*** Opening Task inputs ***

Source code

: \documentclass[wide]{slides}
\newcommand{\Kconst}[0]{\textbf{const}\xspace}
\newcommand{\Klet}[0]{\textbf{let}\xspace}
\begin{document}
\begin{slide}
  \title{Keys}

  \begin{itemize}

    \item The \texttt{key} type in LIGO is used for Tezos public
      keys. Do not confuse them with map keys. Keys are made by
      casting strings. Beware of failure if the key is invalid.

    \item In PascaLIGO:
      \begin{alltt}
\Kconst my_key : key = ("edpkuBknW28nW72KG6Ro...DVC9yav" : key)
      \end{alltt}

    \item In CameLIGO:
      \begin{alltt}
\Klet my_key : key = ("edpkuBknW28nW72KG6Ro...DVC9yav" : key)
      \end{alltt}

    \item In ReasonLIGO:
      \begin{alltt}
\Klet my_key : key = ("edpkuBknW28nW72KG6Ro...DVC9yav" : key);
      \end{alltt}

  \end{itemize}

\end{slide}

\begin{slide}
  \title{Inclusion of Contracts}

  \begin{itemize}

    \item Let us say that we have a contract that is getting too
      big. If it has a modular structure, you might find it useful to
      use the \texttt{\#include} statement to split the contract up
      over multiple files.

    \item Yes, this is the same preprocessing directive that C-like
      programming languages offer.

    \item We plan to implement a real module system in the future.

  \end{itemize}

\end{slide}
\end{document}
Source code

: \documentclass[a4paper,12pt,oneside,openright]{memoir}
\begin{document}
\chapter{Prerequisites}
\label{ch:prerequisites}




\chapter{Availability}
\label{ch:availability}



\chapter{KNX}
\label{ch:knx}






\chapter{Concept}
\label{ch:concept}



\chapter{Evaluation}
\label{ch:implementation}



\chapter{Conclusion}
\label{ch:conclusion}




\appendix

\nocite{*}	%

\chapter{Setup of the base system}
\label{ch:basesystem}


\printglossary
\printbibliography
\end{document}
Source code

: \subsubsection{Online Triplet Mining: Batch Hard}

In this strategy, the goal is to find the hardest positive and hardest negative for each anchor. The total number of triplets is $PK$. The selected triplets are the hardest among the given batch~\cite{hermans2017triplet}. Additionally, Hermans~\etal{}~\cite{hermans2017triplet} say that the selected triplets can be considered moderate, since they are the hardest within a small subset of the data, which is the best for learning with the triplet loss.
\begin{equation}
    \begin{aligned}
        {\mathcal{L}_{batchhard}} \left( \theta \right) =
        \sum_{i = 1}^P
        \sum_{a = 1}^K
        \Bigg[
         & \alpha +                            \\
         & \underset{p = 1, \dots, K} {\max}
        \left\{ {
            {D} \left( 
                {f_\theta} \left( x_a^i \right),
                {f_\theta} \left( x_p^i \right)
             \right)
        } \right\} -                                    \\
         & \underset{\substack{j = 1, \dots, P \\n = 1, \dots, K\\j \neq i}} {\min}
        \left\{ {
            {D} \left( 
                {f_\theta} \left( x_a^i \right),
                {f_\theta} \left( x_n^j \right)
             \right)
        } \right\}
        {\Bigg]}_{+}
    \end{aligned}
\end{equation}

*** Closing Task inputs ***

**Problem to work on:**
Scan the records for lines that hold "Kconst", and reproduce each one you find.

**Solution:**
\newcommand{\Kconst}[0]{\textbf{const}\xspace}
\Kconst my_key : key = ("edpkuBknW28nW72KG6Ro...DVC9yav" : key)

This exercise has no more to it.